(Saved entries)
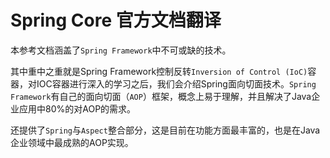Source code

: # Spring Core 官方文档翻译

本参考文档涵盖了`Spring Framework`中不可或缺的技术。

其中重中之重就是Spring Framework控制反转`Inversion of Control (IoC)`容器，对IOC容器进行深入的学习之后，我们会介绍Spring面向切面技术。`Spring Framework`有自己的面向切面（`AOP`）框架，概念上易于理解，并且解决了Java企业应用中80%的对AOP的需求。

还提供了`Spring`与`Aspect`整合部分，这是目前在功能方面最丰富的，也是在Java企业领域中最成熟的AOP实现。

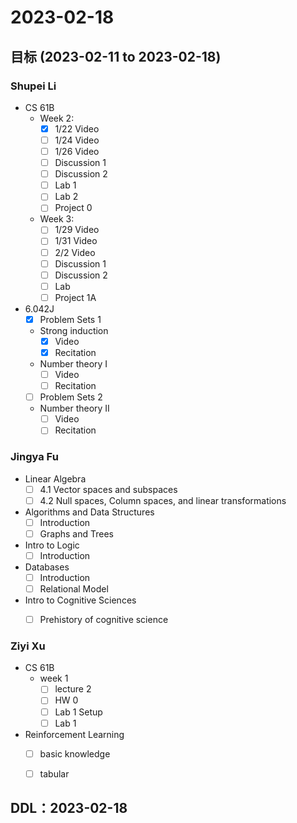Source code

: # 2023-02-18
## 目标 (2023-02-11 to 2023-02-18)
### Shupei Li
- CS 61B
    - Week 2: 
        - [x] 1/22 Video
        - [ ] 1/24 Video
        - [ ] 1/26 Video
        - [ ] Discussion 1
        - [ ] Discussion 2
        - [ ] Lab 1
        - [ ] Lab 2
        - [ ] Project 0
    - Week 3: 
        - [ ] 1/29 Video
        - [ ] 1/31 Video
        - [ ] 2/2 Video
        - [ ] Discussion 1
        - [ ] Discussion 2
        - [ ] Lab 
        - [ ] Project 1A

- 6.042J
    - [x] Problem Sets 1
    - Strong induction
        - [x] Video
        - [x] Recitation
    - Number theory I
        - [ ] Video
        - [ ] Recitation
    - [ ] Problem Sets 2
    - Number theory II 	 
        - [ ] Video
        - [ ] Recitation
  
### Jingya Fu
- Linear Algebra
    - [ ] 4.1 Vector spaces and subspaces
    - [ ] 4.2 Null spaces, Column spaces, and linear transformations
- Algorithms and Data Structures
    - [ ] Introduction
    - [ ] Graphs and Trees
- Intro to Logic
    - [ ] Introduction
- Databases
    - [ ] Introduction
    - [ ] Relational Model
- Intro to Cognitive Sciences
    - [ ] Prehistory of cognitive science


### Ziyi Xu
- CS 61B
    - week 1
        - [ ] lecture 2 
        - [ ] HW 0 
        - [ ] Lab 1 Setup
        - [ ] Lab 1
 - Reinforcement Learning
    - [ ] basic knowledge
    - [ ] tabular


## DDL：2023-02-18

* Your task
Output the lines above in full and exactly. Leave out every picture.

* Response below
Source code

: # Spring Core 官方文档翻译

本参考文档涵盖了`Spring Framework`中不可或缺的技术。

其中重中之重就是Spring Framework控制反转`Inversion of Control (IoC)`容器，对IOC容器进行深入的学习之后，我们会介绍Spring面向切面技术。`Spring Framework`有自己的面向切面（`AOP`）框架，概念上易于理解，并且解决了Java企业应用中80%的对AOP的需求。

还提供了`Spring`与`Aspect`整合部分，这是目前在功能方面最丰富的，也是在Java企业领域中最成熟的AOP实现。

Source code

: # 2023-02-18
## 目标 (2023-02-11 to 2023-02-18)
### Shupei Li
- CS 61B
    - Week 2: 
        - [x] 1/22 Video
        - [ ] 1/24 Video
        - [ ] 1/26 Video
        - [ ] Discussion 1
        - [ ] Discussion 2
        - [ ] Lab 1
        - [ ] Lab 2
        - [ ] Project 0
    - Week 3: 
        - [ ] 1/29 Video
        - [ ] 1/31 Video
        - [ ] 2/2 Video
        - [ ] Discussion 1
        - [ ] Discussion 2
        - [ ] Lab 
        - [ ] Project 1A

- 6.042J
    - [x] Problem Sets 1
    - Strong induction
        - [x] Video
        - [x] Recitation
    - Number theory I
        - [ ] Video
        - [ ] Recitation
    - [ ] Problem Sets 2
    - Number theory II 	 
        - [ ] Video
        - [ ] Recitation
  
### Jingya Fu
- Linear Algebra
    - [ ] 4.1 Vector spaces and subspaces
    - [ ] 4.2 Null spaces, Column spaces, and linear transformations
- Algorithms and Data Structures
    - [ ] Introduction
    - [ ] Graphs and Trees
- Intro to Logic
    - [ ] Introduction
- Databases
    - [ ] Introduction
    - [ ] Relational Model
- Intro to Cognitive Sciences
    - [ ] Prehistory of cognitive science


### Ziyi Xu
- CS 61B
    - week 1
        - [ ] lecture 2 
        - [ ] HW 0 
        - [ ] Lab 1 Setup
        - [ ] Lab 1
 - Reinforcement Learning
    - [ ] basic knowledge
    - [ ] tabular


## DDL：2023-02-18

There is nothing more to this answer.